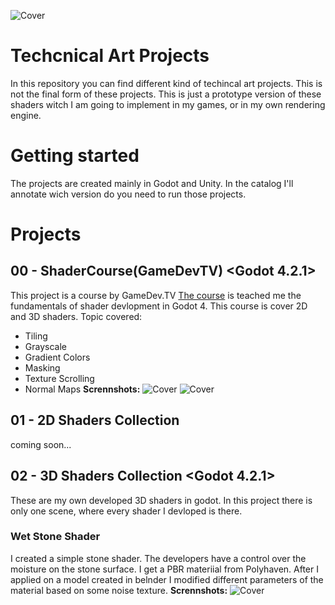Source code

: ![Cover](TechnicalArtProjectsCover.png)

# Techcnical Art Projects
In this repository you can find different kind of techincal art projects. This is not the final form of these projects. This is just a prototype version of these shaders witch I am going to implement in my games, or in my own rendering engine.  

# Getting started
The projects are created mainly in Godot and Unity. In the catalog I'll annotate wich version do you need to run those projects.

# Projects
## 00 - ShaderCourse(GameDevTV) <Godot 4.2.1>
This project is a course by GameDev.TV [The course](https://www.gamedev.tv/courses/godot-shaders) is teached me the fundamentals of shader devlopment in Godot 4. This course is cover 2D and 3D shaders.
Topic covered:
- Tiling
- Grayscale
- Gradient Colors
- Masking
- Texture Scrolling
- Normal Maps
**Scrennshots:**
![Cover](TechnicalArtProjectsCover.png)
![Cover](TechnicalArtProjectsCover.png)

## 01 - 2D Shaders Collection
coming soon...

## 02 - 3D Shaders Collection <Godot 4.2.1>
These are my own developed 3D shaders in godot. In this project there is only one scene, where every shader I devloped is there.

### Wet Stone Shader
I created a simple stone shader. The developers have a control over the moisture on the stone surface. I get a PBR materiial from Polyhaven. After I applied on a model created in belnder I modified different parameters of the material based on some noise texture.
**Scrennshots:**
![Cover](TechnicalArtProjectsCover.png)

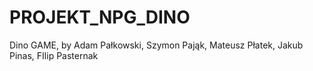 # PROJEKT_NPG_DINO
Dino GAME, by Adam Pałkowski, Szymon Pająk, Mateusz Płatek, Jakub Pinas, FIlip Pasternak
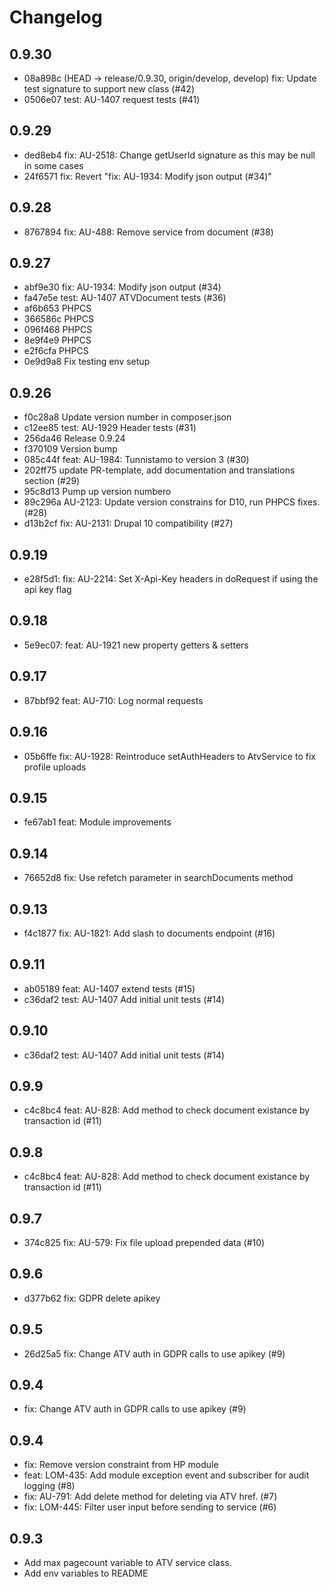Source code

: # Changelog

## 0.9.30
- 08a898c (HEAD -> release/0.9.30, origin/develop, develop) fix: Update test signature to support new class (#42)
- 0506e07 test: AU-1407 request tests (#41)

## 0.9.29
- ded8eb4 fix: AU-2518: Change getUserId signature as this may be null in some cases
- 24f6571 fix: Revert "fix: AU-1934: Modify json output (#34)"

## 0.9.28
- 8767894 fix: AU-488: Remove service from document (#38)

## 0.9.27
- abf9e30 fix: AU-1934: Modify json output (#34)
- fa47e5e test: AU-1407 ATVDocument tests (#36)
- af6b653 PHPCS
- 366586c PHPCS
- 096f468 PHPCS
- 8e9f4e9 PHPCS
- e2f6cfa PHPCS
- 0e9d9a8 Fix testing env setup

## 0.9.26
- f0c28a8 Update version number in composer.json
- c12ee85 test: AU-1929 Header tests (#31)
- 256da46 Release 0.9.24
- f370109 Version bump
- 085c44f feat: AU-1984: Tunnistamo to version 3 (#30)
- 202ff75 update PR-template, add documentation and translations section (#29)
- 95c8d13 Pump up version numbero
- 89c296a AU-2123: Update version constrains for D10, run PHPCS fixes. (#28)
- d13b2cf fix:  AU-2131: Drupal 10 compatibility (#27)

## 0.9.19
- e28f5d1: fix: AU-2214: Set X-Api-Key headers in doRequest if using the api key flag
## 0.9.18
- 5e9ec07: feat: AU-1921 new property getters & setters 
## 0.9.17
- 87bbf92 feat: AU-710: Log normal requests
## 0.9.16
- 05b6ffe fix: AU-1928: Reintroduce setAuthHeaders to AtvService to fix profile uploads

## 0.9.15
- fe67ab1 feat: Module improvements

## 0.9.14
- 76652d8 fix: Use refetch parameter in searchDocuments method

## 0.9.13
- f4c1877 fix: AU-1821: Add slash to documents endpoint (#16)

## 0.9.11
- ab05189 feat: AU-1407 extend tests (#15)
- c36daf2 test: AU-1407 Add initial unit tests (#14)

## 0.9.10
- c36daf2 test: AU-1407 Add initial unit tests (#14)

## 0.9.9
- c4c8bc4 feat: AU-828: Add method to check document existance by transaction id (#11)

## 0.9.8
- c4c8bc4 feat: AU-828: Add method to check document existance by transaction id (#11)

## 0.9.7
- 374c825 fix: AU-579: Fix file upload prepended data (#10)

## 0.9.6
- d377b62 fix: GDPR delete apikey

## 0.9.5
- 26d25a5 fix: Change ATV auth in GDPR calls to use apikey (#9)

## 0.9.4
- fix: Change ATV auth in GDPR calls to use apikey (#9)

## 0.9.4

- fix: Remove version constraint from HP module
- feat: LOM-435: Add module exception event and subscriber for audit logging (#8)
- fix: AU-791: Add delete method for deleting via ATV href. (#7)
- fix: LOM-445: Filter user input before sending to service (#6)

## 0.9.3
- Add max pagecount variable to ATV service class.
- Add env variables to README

※

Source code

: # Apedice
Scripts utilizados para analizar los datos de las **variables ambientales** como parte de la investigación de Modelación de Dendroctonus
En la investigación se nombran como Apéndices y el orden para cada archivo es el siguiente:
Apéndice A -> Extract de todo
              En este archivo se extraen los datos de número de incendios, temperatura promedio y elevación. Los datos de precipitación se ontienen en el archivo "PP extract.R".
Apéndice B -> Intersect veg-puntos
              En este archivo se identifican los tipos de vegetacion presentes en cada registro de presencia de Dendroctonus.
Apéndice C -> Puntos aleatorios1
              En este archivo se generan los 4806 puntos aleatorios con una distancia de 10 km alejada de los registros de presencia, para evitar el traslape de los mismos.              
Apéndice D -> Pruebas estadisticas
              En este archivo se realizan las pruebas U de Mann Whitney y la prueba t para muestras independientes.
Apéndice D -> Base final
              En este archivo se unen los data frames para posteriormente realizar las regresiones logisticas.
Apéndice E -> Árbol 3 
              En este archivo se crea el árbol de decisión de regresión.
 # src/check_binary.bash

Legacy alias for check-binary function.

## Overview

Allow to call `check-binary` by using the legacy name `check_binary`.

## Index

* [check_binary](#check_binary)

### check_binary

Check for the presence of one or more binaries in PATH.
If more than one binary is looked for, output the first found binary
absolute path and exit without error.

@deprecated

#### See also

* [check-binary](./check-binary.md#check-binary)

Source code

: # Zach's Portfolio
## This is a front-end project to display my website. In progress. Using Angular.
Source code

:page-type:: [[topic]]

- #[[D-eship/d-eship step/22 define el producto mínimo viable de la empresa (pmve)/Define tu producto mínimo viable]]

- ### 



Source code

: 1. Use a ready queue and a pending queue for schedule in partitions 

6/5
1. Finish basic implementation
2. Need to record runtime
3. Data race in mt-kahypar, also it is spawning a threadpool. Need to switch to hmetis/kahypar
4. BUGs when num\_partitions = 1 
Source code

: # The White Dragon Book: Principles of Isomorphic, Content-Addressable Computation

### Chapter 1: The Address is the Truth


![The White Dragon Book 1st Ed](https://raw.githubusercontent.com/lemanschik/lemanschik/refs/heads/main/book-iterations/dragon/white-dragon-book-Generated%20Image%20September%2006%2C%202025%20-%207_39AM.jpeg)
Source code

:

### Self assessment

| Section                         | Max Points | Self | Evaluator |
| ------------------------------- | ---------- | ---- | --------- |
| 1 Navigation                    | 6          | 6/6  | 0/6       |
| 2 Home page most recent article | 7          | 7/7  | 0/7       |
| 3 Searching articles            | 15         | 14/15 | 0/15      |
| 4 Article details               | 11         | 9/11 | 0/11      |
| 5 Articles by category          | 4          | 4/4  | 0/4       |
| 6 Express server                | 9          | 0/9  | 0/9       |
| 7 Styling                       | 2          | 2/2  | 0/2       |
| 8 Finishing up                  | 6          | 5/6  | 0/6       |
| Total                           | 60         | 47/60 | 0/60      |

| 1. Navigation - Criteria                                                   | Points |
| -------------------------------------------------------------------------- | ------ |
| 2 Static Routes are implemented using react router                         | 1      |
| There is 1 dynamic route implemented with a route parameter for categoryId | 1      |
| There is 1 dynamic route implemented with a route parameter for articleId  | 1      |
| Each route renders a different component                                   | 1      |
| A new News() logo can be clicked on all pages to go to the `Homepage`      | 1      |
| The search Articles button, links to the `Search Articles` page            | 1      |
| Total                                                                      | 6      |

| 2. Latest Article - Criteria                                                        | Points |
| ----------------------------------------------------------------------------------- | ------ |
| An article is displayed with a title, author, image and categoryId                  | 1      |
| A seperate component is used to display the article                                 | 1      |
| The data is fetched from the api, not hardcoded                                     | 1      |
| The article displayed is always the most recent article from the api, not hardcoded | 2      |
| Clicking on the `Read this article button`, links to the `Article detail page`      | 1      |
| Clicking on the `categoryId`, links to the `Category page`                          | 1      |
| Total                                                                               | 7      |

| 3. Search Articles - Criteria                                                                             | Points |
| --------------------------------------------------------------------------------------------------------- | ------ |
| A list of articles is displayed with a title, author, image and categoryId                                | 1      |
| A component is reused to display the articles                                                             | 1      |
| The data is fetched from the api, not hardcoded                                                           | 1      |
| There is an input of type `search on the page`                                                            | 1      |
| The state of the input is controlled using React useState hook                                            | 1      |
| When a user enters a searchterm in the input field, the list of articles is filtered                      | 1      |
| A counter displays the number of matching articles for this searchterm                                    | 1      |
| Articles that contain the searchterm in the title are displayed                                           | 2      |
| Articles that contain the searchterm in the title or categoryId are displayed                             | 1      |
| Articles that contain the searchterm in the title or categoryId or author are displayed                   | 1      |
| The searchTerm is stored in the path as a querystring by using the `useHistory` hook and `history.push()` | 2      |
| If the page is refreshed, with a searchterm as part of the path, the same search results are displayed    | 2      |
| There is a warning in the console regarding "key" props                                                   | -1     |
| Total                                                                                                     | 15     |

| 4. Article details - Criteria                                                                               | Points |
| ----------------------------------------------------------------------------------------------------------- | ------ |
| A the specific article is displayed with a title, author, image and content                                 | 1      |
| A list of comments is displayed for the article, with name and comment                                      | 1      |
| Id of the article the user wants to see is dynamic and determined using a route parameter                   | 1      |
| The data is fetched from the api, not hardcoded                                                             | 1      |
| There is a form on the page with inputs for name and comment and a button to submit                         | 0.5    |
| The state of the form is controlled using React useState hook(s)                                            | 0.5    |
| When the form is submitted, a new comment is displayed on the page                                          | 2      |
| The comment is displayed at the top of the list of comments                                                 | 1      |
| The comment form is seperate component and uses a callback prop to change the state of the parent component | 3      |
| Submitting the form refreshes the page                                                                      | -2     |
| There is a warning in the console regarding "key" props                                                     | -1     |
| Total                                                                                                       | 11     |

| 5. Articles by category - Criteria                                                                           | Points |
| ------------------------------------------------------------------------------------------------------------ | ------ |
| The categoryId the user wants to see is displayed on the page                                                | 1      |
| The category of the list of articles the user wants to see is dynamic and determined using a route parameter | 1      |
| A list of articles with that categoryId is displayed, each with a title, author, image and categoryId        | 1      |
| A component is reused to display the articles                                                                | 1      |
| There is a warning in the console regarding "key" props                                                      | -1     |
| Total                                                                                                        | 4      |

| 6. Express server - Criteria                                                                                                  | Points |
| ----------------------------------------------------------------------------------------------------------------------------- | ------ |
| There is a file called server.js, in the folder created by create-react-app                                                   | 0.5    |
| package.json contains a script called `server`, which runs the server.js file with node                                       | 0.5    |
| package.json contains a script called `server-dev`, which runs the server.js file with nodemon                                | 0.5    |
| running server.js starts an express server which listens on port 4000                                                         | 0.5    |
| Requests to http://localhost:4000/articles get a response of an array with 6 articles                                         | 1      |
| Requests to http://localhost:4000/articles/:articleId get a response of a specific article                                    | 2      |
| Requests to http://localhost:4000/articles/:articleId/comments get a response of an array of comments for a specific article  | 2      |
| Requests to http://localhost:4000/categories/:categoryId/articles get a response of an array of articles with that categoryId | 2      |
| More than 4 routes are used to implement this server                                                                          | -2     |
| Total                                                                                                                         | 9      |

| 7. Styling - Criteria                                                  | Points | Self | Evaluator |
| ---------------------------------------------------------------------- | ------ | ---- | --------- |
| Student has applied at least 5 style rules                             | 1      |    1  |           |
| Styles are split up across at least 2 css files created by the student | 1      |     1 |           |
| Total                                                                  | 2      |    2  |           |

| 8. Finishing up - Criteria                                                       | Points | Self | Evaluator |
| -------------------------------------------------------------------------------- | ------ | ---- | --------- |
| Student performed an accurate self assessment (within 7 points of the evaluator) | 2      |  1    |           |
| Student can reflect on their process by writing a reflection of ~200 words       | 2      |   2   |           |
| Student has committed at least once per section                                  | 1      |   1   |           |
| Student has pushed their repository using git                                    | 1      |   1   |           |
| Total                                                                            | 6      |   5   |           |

※

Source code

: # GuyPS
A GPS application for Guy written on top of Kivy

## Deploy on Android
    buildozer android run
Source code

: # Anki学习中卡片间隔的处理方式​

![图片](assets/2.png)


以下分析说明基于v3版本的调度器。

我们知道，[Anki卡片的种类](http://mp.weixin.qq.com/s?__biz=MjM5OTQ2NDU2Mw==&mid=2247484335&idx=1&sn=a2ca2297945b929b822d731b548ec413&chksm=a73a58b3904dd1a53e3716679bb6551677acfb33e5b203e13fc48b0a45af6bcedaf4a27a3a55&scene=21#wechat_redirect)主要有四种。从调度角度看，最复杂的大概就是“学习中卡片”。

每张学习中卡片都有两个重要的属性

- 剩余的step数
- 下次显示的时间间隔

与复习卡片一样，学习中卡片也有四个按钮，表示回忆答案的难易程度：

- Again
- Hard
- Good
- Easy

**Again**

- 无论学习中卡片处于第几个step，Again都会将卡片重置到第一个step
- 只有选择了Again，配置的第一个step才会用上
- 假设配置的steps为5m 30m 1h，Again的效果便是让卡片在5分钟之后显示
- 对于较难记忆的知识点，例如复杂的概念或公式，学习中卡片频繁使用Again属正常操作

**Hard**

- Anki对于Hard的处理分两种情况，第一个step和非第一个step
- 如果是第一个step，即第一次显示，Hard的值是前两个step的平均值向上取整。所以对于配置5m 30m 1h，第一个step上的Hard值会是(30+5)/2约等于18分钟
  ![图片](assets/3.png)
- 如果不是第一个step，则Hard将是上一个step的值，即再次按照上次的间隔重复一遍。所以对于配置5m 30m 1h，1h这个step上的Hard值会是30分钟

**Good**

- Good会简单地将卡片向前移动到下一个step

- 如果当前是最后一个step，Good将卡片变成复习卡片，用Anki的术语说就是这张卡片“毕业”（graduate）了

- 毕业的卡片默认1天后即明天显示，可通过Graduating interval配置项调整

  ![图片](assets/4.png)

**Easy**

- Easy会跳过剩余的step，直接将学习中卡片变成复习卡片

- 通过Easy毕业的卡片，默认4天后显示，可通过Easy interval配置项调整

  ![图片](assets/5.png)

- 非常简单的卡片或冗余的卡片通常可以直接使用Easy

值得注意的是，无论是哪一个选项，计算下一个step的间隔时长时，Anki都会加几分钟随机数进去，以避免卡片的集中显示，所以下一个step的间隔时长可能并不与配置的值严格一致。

※

§ **Description of the task**:
Take from the material above the lines running from the one with "to http://localhost:4000/articles get" through the one with "Requests to http://localhost:4000/articles/:articleId/comments", and repeat them exactly, with nothing else.

§ **Task solution**:
| Requests to http://localhost:4000/articles get a response of an array with 6 articles                                         | 1      |
| Requests to http://localhost:4000/articles/:articleId get a response of a specific article                                    | 2      |
| Requests to http://localhost:4000/articles/:articleId/comments get a response of an array of comments for a specific article  | 2      |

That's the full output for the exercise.